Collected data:

□ □ □

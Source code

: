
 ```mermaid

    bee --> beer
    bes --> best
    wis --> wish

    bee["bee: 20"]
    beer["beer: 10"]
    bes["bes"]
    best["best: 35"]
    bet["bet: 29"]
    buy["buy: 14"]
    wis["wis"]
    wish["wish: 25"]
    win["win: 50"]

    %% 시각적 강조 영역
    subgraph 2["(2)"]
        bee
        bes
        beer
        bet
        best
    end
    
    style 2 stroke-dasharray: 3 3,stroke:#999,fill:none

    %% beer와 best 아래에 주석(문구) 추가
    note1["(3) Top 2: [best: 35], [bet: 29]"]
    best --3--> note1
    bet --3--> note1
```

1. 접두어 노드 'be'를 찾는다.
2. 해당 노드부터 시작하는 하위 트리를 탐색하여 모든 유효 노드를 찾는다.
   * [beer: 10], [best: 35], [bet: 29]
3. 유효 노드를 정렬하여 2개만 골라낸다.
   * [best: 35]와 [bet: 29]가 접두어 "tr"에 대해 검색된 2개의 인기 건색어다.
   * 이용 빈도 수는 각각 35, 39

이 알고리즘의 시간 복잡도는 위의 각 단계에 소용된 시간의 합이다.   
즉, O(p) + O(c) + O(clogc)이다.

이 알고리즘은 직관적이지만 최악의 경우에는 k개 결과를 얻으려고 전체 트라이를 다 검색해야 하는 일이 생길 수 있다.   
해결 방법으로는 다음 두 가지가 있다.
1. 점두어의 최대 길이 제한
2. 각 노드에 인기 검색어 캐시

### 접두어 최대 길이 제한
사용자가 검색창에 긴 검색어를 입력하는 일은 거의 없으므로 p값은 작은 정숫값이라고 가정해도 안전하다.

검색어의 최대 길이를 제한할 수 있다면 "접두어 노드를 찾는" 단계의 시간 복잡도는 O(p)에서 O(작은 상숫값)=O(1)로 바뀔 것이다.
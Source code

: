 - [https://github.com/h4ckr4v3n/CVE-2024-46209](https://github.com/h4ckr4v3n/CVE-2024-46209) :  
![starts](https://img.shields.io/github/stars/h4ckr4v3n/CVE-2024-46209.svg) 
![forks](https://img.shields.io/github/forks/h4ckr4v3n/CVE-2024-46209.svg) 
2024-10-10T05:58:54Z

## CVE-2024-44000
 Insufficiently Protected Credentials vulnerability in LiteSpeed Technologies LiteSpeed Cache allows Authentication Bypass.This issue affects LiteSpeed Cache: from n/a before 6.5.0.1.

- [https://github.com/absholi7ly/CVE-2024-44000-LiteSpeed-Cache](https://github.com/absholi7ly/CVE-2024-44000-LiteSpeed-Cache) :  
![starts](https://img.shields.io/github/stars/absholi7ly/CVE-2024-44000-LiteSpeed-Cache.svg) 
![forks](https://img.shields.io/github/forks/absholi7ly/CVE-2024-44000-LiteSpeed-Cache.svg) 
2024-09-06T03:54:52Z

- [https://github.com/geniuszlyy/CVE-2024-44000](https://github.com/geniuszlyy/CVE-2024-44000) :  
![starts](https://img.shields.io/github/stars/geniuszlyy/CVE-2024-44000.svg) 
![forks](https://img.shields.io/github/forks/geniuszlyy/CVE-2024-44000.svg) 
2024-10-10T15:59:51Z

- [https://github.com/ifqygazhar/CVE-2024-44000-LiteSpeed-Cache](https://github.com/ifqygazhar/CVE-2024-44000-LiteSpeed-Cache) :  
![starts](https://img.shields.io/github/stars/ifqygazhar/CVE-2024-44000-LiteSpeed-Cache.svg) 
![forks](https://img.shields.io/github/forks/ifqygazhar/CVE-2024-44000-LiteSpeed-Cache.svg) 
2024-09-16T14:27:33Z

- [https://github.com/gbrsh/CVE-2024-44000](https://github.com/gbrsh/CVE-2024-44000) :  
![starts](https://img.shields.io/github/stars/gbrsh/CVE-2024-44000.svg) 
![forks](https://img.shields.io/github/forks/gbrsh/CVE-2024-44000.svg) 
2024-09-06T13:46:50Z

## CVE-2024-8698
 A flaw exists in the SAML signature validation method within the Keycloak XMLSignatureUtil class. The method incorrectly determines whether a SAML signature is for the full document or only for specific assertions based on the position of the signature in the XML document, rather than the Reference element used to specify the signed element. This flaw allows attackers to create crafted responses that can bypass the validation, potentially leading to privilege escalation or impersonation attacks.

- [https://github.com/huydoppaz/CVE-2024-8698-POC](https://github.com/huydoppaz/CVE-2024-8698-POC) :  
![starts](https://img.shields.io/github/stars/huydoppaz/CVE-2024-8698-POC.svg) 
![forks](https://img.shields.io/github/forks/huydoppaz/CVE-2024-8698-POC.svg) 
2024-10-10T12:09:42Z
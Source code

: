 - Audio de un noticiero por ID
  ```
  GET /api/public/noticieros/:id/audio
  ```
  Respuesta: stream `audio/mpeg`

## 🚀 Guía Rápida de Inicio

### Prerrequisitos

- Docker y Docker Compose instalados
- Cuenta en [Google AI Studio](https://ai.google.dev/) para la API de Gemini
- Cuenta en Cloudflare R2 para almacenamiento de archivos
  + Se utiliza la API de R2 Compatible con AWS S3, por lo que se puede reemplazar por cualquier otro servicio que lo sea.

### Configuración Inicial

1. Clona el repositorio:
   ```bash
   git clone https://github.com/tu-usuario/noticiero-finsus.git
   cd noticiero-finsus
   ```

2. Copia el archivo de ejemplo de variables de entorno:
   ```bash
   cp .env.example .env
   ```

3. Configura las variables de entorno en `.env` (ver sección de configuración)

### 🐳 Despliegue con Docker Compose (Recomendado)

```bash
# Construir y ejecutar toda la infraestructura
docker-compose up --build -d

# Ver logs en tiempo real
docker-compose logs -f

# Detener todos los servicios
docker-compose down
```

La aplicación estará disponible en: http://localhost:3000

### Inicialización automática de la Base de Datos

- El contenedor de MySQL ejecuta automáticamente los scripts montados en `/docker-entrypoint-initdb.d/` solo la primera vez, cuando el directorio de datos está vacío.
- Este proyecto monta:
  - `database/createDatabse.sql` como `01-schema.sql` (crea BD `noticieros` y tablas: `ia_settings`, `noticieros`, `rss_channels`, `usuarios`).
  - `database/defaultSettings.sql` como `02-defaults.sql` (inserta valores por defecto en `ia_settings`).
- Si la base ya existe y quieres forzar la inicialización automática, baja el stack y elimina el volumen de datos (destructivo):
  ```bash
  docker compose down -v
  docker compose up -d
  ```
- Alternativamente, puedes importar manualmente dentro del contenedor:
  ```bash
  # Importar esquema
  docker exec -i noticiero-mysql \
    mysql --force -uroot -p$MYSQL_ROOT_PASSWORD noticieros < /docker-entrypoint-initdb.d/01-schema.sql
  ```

□ □ □

§ Task description
If a line above holds the string "database", return it as it stands.

§ Solution for this exercise
  - `database/createDatabse.sql` como `01-schema.sql` (crea BD `noticieros` y tablas: `ia_settings`, `noticieros`, `rss_channels`, `usuarios`).
  - `database/defaultSettings.sql` como `02-defaults.sql` (inserta valores por defecto en `ia_settings`).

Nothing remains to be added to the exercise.